A week on Islay with two superb Winter days and the rest dry with a cold South East wind. I came to concentrate on flight shots of `Chough and I have had two great days with shots like the one featured on my blog.

During the week we have seen two Otters and both eluded the camera. HenHarriers have appeared daily with Merlin, Sparrowhawk and Kestrel observed on some days. Three pair of Ravens have been building their nests on cliffs so the breeding season is now under way.

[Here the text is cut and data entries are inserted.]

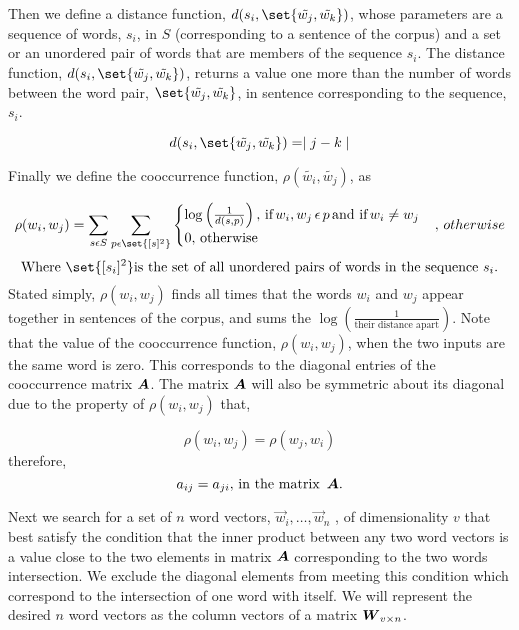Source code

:\documentclass{article}
\begin{document}
Then we define a distance function, $d(s_i, \set{\tilde{w_j}, \tilde{w_k}})$, whose parameters are a sequence of words, $s_i$, in $S$ (corresponding to a sentence of the corpus) and a set or an unordered pair of words that are members of the sequence $s_i$. The distance function, $d(s_i, \set{\tilde{w_j}, \tilde{w_k}})$, returns a value one more than the number of words between the word pair, $\set{\tilde{w_j}, \tilde{w_k}}$, in sentence corresponding to the sequence, $s_i$.

\begin{equation*}
d(s_i, \set{\tilde{w_j}, \tilde{w_k}}) = \mid j - k \mid
\end{equation*}

Finally we define the cooccurrence function, $\rho(\tilde{w_i}, \tilde{w_j})$, as

\begin{equation*}
\rho(w_i,w_j) = 
\sum_{s \epsilon S} { \sum_{p \epsilon \set{[s]^2} } {
\begin{cases}
\log \left(\frac{1}{d(s,p)} \right), \, \text{if} \, w_i, w_j \, \epsilon \, p \, \text{and if} \, w_i \neq w_j
\\
0, \, \text{otherwise}
\end{cases}
} }, \, otherwise
\end{equation*}
\begin{equation*}
\text{Where } \set{[s_i]^2} \text{is the set of all unordered pairs of words in the sequence } s_i . 
\end{equation*}
Stated simply, $\rho(w_i, w_j)$ finds all times that the words $w_i$ and $w_j$ appear together in sentences of the corpus, and sums the $\log \left( \frac{1}{\text{their distance apart}} \right)$. Note that the value of the cooccurrence function, $\rho(w_i, w_j)$, when the two inputs are the same word is zero. This corresponds to the diagonal entries of the cooccurrence matrix $\boldsymbol{A}$. The matrix $\boldsymbol{A}$ will also be symmetric about its diagonal due to the property of $\rho(w_i, w_j)$ that,

\begin{equation*}
\rho(w_i,w_j) = \rho(w_j,w_i)
\end{equation*}
therefore,
\begin{equation*}
a_{ij} = a_{ji}, \, \text{in the matrix } \, \boldsymbol{A}.
\end{equation*}


Next we search for a set of $n$ word vectors, $\vec{w}_{i},\ldots ,\vec{w}_{n}$ , of dimensionality $v$ that best satisfy the condition that the inner product between any two word vectors is a value close to the two elements in matrix $\boldsymbol{A}$ corresponding to the two words intersection. We exclude the diagonal elements from meeting this condition which correspond to the intersection of one word with itself. We will represent the desired $n$ word vectors as the column vectors of a matrix $\boldsymbol{{W}}_{{v} \times {n}}$.
\end{document}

Amongst a flock of two hundred finches in a stubble field there was one male Brambling present.

Solway Farewell

February 16, 2013 at 8:04 pm

This week I have made my final journey to Stranraer, Dumfries,New Galloway and Moffat to show my films. On the drive to Stranraer I saw nine Buzzards, four Kestrels, one Kite and a Barn Owl still hunting after 9am. By the roadside near Newton Stewart there was a flock of thirty Whooper Swans and at high tide a Little Egret was feeding in a flooded river channel. In the sea off Stranraer there were good numbers of Scaup plus a Slavonian Grebe.

On Wednesday I made a precarious journey to Dumfries with four inches of snow covering the roads. I sat in my car in Gatehouse of Fleet for an hour overlooking a garden full of feeding Chaffinches. There were at least eighty present plus a Yellowhammer. Ten years ago this same garden had more than ten Yellowhammers present each day indicating the present plight of this stunning bird. On another day I spent some time under my camouflage cloth filming Siskins. As this garden was surrounded by pine trees it was perfect for them and more than seventy individual Siskins were feeding.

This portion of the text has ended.